Frome Community College, styled as Frome College, is a comprehensive school in Frome, Somerset, England for students aged 13 to 18. Approximately 1,200 were enrolled in December 2021, within the three tier system. Students' studies at the college lead up to GCSE, GNVQ, AS-Level and A-Level qualifications. Adult learning courses are also offered, as well as a nursery for preschool children.

The college contains two distinct year groups. Pre-16 students are those in Years 9, 10 and 11 who are mostly studying for GCSEs. Post-16 students are part of the school's tertiary sector and so are known as sixth form students; they are for the most part studying AS/A-Levels. The site has a large self-contained sixth form building called Frome Futures.
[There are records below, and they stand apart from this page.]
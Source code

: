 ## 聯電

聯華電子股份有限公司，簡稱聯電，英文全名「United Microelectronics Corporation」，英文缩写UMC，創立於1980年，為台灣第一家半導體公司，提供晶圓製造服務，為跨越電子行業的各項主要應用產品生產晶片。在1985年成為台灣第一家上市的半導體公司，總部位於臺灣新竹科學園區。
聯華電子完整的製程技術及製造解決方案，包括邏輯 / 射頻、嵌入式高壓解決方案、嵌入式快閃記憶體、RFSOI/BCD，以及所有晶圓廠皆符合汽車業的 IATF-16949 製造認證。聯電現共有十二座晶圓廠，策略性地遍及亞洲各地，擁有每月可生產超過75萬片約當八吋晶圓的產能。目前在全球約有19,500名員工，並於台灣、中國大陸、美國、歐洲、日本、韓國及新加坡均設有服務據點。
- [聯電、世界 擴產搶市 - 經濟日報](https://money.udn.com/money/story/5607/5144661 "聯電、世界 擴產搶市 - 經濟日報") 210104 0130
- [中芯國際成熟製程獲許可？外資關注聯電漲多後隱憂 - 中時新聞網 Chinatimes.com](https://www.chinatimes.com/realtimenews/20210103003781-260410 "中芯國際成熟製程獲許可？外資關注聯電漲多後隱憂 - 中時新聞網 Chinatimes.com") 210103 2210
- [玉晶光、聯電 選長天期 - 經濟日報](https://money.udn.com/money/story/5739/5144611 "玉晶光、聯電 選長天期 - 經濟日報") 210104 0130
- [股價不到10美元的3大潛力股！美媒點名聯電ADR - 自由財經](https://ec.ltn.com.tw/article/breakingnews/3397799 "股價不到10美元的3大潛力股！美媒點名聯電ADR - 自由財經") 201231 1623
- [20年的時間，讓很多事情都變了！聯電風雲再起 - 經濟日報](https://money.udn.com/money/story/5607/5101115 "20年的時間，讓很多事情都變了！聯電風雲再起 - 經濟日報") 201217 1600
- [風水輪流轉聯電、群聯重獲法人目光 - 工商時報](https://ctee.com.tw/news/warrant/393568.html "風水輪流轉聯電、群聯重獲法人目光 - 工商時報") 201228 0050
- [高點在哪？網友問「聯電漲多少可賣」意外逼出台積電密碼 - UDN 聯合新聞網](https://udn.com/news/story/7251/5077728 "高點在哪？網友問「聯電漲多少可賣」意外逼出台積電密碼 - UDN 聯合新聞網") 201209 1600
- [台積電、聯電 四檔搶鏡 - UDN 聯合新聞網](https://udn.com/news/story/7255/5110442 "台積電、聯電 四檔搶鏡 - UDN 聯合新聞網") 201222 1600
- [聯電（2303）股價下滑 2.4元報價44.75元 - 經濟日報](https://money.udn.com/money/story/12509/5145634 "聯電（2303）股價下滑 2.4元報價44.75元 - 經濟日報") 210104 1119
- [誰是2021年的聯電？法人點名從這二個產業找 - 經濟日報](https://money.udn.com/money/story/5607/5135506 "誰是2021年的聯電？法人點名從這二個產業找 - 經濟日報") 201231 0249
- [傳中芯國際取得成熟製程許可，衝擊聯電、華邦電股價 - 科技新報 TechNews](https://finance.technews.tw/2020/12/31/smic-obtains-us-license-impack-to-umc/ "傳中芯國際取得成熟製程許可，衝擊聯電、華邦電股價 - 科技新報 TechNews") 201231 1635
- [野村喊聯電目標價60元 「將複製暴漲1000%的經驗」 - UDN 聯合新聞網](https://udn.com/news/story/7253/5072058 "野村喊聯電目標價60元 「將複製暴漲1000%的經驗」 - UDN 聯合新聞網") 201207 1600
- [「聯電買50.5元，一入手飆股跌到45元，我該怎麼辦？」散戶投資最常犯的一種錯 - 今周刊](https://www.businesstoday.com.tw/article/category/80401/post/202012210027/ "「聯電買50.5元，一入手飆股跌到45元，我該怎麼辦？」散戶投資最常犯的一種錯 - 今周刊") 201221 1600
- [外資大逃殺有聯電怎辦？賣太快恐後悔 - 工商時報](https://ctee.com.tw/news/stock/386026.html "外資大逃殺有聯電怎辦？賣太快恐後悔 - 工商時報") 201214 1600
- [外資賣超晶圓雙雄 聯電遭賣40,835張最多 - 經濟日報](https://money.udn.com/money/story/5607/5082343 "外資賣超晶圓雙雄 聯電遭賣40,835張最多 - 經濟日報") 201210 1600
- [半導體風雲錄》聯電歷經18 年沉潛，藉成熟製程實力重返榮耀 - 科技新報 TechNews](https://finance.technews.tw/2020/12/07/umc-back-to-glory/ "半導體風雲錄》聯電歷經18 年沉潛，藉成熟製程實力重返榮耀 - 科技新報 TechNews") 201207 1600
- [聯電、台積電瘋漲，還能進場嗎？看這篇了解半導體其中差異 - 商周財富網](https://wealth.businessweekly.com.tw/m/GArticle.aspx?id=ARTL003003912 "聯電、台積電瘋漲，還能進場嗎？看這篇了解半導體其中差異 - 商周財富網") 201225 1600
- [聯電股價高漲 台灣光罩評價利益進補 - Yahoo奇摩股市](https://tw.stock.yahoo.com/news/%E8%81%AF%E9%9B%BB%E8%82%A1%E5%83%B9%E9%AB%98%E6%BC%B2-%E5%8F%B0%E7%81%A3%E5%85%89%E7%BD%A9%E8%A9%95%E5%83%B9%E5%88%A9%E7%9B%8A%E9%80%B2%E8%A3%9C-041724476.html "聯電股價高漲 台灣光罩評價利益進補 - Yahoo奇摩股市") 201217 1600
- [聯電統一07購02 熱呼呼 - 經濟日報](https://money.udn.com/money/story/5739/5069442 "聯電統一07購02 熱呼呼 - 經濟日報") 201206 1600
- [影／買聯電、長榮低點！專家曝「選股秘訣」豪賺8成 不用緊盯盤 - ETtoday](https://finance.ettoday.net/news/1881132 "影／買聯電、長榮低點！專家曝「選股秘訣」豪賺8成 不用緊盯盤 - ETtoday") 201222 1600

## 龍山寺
The school was assessed as 'good' in all categories at its last full Ofsted inspection in January 2014, and this was confirmed by a short inspection in April 2018.

The college campus incorporates the 240 seat Merlin Theatre and Frome Leisure Centre, both of which are open to the school's use during school hours. The Leisure Centre offers a wide range of activities including swimming, indoor bowls, squash and a gym.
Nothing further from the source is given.